(Pictures paired with source code)

Start of Block

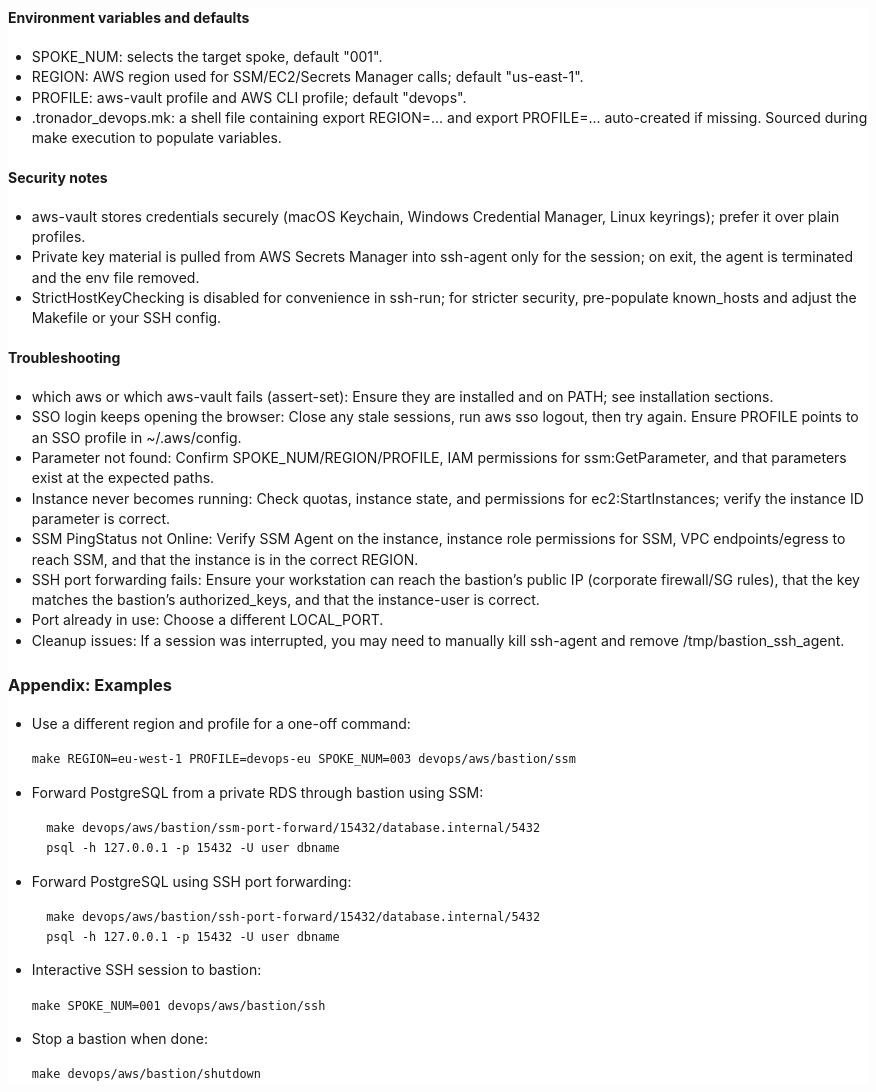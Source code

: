 #### Environment variables and defaults
- SPOKE_NUM: selects the target spoke, default "001".
- REGION: AWS region used for SSM/EC2/Secrets Manager calls; default "us-east-1".
- PROFILE: aws-vault profile and AWS CLI profile; default "devops".
- .tronador_devops.mk: a shell file containing export REGION=... and export PROFILE=... auto-created if missing. Sourced during make execution to populate variables.

#### Security notes
- aws-vault stores credentials securely (macOS Keychain, Windows Credential Manager, Linux keyrings); prefer it over plain profiles.
- Private key material is pulled from AWS Secrets Manager into ssh-agent only for the session; on exit, the agent is terminated and the env file removed.
- StrictHostKeyChecking is disabled for convenience in ssh-run; for stricter security, pre-populate known_hosts and adjust the Makefile or your SSH config.

#### Troubleshooting
- which aws or which aws-vault fails (assert-set): Ensure they are installed and on PATH; see installation sections.
- SSO login keeps opening the browser: Close any stale sessions, run aws sso logout, then try again. Ensure PROFILE points to an SSO profile in ~/.aws/config.
- Parameter not found: Confirm SPOKE_NUM/REGION/PROFILE, IAM permissions for ssm:GetParameter, and that parameters exist at the expected paths.
- Instance never becomes running: Check quotas, instance state, and permissions for ec2:StartInstances; verify the instance ID parameter is correct.
- SSM PingStatus not Online: Verify SSM Agent on the instance, instance role permissions for SSM, VPC endpoints/egress to reach SSM, and that the instance is in the correct REGION.
- SSH port forwarding fails: Ensure your workstation can reach the bastion’s public IP (corporate firewall/SG rules), that the key matches the bastion’s authorized_keys, and that the instance-user is correct.
- Port already in use: Choose a different LOCAL_PORT.
- Cleanup issues: If a session was interrupted, you may need to manually kill ssh-agent and remove /tmp/bastion_ssh_agent.

### Appendix: Examples
- Use a different region and profile for a one-off command:
    ```shell
    make REGION=eu-west-1 PROFILE=devops-eu SPOKE_NUM=003 devops/aws/bastion/ssm
    ```
  
- Forward PostgreSQL from a private RDS through bastion using SSM:
    ```shell
      make devops/aws/bastion/ssm-port-forward/15432/database.internal/5432
      psql -h 127.0.0.1 -p 15432 -U user dbname
    ```

- Forward PostgreSQL using SSH port forwarding:
    ```shell
      make devops/aws/bastion/ssh-port-forward/15432/database.internal/5432
      psql -h 127.0.0.1 -p 15432 -U user dbname
    ```

- Interactive SSH session to bastion:
    ```shell
    make SPOKE_NUM=001 devops/aws/bastion/ssh
    ```
    
- Stop a bastion when done:
    ```shell
    make devops/aws/bastion/shutdown
    ```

End of Block

What is expected
For this task, write out exactly the lines of the entries above, starting at the line with "#### Security notes" and ending at the line with "- aws-vault stores", both included, and no others.

Answer section
#### Security notes
- aws-vault stores credentials securely (macOS Keychain, Windows Credential Manager, Linux keyrings); prefer it over plain profiles.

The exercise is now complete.